Lastly, the 2018 National Governor’s Association Report recommended that states should plan to leverage 340B pricing by contracting with 340B covered entities to deliver state-financed health services, such as in state prisons. At the time, a Pew study revealed that Texas decreased its drug costs in the prison population by 60% with the use of a 340B contract and that 16 states were now collaborating with covered entities to obtain at least some of their high-cost drugs for prison populations through 340B. Although some may debate the ethics of the model in prison populations, and others may contend the impact of Medicaid best price reporting requirements on these types of arrangements, there is no debating the fact that the states are realizing cost savings from these programs. Expect to see more states consider such 340B arrangements.

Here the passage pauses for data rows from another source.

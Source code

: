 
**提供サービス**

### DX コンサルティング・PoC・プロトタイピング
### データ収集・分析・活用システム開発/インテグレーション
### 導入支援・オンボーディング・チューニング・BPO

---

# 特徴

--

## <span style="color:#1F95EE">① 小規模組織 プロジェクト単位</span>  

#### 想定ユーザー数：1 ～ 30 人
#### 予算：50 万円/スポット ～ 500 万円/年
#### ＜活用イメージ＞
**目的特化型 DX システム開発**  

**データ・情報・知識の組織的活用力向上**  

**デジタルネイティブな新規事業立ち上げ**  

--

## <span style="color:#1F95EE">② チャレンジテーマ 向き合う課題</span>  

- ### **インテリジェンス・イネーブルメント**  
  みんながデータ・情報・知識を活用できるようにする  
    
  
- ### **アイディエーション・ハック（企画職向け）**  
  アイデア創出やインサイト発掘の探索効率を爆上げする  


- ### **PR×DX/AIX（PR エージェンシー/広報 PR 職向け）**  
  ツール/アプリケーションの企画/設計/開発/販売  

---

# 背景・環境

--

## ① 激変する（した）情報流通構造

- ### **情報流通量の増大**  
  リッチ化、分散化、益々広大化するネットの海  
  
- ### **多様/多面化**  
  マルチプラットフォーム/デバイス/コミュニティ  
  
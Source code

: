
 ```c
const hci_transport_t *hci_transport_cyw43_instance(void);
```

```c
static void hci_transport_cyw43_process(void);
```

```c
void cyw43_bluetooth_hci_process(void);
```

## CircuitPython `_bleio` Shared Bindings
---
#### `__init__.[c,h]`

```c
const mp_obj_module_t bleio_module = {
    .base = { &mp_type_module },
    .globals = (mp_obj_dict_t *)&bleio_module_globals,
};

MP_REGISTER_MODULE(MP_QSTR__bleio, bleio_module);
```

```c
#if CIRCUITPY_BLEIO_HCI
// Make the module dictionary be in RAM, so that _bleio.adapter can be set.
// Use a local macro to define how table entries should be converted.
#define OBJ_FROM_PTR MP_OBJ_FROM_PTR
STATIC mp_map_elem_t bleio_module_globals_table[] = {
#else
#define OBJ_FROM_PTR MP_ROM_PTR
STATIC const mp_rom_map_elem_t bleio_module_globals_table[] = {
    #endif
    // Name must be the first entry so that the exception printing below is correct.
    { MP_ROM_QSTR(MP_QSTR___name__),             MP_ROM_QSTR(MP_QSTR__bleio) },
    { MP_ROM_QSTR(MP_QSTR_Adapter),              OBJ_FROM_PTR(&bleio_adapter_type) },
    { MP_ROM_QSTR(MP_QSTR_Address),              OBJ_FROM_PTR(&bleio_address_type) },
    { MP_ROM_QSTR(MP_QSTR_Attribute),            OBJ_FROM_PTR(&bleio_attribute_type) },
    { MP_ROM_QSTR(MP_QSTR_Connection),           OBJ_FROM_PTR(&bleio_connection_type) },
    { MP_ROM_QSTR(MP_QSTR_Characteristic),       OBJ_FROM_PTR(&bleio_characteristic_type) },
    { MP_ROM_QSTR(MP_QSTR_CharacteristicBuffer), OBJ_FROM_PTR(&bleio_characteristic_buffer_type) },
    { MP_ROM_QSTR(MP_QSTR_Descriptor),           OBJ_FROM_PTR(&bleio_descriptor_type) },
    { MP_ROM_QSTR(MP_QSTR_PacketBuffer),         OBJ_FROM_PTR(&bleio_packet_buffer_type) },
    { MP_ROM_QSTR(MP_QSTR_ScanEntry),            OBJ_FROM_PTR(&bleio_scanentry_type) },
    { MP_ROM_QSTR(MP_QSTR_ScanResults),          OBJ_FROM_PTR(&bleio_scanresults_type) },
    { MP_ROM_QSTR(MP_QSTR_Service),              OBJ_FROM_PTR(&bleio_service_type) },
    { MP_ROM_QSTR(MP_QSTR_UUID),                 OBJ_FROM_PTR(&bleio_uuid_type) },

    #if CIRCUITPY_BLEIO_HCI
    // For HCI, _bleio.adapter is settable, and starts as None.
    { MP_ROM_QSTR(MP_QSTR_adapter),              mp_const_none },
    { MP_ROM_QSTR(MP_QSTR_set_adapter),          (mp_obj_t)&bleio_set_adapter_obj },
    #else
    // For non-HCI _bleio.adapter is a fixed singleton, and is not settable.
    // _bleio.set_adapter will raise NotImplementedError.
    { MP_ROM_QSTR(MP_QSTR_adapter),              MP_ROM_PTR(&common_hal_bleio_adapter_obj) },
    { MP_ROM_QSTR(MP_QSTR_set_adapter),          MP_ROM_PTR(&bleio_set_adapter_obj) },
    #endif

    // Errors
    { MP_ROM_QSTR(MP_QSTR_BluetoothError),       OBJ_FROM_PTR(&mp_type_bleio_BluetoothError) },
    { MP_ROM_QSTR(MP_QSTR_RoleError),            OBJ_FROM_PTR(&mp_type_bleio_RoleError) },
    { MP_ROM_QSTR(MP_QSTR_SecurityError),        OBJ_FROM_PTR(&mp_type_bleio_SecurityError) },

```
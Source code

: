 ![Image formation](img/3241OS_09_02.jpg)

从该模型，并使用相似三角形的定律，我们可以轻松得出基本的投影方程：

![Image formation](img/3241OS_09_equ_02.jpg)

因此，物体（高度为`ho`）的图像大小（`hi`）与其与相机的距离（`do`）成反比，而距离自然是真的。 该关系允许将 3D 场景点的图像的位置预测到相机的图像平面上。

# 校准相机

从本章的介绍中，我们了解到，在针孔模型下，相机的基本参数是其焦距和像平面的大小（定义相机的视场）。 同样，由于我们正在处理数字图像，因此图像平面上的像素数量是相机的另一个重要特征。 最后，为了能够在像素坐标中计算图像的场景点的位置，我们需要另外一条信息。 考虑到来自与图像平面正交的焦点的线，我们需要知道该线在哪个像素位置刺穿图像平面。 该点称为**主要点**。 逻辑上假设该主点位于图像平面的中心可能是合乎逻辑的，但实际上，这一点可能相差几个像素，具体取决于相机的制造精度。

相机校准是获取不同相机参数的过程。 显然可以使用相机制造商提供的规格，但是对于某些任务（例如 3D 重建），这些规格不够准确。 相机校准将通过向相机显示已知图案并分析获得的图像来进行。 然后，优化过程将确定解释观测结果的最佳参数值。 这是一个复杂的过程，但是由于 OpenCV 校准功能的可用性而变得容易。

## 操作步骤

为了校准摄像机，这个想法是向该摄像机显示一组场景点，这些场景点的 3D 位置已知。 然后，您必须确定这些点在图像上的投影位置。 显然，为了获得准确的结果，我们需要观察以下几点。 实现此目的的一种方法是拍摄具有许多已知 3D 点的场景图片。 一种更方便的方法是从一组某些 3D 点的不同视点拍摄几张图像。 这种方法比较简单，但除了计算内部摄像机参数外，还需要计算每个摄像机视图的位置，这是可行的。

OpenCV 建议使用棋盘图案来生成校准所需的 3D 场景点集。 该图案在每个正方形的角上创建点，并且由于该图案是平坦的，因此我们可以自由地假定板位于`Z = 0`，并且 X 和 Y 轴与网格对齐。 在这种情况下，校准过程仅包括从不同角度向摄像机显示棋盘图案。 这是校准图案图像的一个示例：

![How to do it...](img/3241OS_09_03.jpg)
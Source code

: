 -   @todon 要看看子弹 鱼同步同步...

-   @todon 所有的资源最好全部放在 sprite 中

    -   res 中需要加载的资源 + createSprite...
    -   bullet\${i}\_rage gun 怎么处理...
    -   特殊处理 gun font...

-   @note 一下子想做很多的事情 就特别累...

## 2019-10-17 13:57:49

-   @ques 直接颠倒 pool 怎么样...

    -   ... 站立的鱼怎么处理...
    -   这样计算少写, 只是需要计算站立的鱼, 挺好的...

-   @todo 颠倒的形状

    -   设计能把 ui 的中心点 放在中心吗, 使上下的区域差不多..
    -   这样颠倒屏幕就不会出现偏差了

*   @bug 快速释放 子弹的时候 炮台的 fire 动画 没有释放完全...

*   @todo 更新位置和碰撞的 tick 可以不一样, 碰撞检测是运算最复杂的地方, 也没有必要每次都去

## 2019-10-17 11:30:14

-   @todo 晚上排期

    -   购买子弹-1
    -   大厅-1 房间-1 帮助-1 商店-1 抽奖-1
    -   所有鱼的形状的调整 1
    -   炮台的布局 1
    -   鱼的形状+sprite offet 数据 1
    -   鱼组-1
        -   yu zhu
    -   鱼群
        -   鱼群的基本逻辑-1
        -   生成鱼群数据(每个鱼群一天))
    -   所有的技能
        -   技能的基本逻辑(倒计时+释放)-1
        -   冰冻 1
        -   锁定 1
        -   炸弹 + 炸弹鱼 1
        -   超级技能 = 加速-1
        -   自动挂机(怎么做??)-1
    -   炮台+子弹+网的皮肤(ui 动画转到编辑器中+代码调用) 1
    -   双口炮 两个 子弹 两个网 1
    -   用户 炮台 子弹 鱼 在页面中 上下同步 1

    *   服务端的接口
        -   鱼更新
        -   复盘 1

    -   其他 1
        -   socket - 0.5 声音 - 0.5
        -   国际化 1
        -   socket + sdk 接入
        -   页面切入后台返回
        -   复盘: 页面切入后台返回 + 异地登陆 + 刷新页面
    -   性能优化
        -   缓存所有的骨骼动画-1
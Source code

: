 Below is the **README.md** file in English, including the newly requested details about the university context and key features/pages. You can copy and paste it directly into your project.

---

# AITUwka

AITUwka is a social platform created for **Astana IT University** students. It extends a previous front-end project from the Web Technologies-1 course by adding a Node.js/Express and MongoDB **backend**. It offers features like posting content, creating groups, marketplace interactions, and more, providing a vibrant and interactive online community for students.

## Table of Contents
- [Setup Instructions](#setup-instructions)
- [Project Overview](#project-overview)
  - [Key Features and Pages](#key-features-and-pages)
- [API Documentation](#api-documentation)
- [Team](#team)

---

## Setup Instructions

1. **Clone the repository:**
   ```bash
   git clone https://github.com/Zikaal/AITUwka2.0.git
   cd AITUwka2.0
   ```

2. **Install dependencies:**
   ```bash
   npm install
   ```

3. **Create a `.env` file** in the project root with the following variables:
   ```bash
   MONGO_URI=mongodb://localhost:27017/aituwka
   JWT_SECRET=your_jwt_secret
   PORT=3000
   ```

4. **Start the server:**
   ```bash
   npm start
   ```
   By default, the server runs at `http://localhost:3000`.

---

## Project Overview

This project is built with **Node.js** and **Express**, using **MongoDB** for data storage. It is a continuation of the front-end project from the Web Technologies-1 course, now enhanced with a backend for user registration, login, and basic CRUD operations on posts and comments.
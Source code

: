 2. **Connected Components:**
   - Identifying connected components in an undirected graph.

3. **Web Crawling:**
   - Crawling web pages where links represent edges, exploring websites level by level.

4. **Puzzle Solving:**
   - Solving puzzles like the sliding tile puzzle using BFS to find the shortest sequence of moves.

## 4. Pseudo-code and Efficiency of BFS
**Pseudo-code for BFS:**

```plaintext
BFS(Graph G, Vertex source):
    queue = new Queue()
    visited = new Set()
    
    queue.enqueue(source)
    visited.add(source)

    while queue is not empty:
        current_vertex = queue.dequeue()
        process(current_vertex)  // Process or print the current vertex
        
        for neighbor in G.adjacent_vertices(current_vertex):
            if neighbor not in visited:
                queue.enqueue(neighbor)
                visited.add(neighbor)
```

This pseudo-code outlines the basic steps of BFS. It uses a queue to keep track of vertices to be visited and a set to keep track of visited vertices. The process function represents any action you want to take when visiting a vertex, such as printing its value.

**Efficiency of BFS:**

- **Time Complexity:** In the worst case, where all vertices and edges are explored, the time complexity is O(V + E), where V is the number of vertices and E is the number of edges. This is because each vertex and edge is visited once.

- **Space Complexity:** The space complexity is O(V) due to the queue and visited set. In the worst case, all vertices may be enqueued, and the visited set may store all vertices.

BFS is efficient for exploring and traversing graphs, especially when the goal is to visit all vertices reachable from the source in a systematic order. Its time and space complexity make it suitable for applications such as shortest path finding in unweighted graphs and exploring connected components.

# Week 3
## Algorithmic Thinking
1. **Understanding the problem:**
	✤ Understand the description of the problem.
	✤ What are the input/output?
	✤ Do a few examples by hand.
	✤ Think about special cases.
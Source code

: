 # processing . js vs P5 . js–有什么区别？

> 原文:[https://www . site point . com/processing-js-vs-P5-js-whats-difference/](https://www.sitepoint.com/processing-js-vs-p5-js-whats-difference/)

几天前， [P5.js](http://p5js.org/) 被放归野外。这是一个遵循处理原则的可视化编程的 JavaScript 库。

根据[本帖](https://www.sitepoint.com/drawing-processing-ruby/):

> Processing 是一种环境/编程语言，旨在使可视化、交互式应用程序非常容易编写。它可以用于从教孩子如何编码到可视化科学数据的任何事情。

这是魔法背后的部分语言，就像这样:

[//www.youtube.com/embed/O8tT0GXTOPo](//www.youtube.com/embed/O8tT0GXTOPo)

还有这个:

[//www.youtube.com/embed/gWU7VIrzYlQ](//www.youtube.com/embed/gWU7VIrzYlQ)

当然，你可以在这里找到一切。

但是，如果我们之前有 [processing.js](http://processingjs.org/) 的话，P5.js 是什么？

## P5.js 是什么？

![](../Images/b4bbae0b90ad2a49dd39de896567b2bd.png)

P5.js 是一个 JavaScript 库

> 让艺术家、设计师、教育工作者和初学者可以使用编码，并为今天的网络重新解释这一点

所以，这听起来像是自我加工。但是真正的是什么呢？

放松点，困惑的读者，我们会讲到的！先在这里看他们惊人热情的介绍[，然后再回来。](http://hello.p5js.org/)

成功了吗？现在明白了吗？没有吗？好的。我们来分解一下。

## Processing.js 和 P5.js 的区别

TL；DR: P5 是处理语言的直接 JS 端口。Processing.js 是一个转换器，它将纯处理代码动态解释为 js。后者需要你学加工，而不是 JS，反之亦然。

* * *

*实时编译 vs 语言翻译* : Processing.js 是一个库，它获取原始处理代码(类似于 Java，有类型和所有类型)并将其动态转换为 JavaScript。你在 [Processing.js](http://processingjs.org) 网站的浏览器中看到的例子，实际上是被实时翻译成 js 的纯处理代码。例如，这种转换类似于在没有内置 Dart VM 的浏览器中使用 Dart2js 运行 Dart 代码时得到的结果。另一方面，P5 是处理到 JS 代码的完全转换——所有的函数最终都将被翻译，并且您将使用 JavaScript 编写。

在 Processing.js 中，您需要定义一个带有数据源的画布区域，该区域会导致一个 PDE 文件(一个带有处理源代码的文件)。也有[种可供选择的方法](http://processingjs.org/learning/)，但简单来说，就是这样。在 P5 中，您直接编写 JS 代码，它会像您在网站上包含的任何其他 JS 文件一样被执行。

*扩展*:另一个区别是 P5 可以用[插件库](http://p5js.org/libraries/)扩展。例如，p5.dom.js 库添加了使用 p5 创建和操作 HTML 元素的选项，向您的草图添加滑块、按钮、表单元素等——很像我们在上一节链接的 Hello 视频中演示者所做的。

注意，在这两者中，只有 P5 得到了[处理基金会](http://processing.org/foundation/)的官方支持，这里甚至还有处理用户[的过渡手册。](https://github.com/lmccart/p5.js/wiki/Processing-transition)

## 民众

In closing, 2019 has the potential to be a reformative year for the 340B Drug Discount Program. States are exploring ways to leverage the program’s savings while commercial insurers are also considering 340B and what contracting steps can be taken outside of the federal program to rein in reimbursement rates. This year the ceiling price verification system for covered entities will become operational, as will the penalty rule for overcharging ceiling price. Having said that, the Supreme Court already ruled that covered entities have no private right to enforce 340B pricing. Therefore, the question arises, if ceiling price violations are found, will HRSA or OIG actually take action to enforce the penalty provisions? State regulatory measures addressing 340B billing practices and commercial insurer contract adjustments involving 340B will be a focus for the program in 2019. Expect to see changes on a state-by-state or contract-by-contract basis.